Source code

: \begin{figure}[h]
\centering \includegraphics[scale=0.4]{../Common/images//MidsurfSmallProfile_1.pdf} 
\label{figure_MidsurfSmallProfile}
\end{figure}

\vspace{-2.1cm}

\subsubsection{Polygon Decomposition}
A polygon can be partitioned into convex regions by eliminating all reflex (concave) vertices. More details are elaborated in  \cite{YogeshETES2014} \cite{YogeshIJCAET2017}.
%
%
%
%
------------------------------------------------------------------------
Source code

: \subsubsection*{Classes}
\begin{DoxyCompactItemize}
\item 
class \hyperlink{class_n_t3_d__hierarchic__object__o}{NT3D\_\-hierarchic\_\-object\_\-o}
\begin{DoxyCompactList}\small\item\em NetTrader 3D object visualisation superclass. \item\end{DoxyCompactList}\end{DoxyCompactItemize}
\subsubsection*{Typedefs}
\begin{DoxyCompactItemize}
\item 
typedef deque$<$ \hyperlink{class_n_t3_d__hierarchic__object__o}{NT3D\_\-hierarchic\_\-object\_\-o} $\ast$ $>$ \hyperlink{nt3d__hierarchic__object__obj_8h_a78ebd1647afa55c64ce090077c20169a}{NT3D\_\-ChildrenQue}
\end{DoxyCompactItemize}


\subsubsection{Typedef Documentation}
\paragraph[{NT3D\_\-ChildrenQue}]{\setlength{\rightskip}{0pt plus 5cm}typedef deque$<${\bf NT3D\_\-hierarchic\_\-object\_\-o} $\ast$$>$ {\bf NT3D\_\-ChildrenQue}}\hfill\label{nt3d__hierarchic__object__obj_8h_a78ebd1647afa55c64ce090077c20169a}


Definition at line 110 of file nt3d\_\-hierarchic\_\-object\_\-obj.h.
------------------------------------------------------------------------
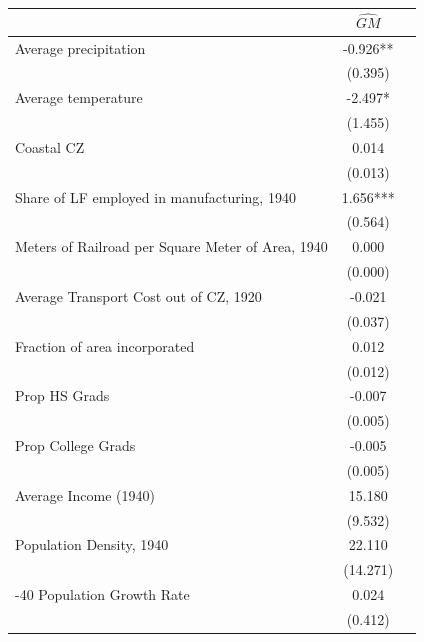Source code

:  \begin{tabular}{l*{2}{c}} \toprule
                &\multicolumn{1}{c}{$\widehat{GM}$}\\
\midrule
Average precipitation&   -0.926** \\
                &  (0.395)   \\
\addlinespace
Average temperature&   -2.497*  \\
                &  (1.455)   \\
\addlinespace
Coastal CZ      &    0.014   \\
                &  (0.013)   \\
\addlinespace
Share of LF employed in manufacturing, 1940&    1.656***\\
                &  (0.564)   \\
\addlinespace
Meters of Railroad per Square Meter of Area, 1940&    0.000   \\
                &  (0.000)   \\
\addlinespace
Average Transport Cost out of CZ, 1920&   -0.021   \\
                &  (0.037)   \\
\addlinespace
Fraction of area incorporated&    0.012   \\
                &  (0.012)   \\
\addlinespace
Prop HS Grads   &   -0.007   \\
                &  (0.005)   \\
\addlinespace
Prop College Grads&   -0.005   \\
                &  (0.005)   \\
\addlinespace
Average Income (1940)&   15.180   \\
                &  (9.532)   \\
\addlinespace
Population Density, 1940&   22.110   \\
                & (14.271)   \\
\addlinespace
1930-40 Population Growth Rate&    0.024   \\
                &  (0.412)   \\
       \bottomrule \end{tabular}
------------------------------------------------------------------------
Task details »
All lines of the data that hold "label" need to be copied.

Result for this task »
\label{figure_MidsurfSmallProfile}
\paragraph[{NT3D\_\-ChildrenQue}]{\setlength{\rightskip}{0pt plus 5cm}typedef deque$<${\bf NT3D\_\-hierarchic\_\-object\_\-o} $\ast$$>$ {\bf NT3D\_\-ChildrenQue}}\hfill\label{nt3d__hierarchic__object__obj_8h_a78ebd1647afa55c64ce090077c20169a}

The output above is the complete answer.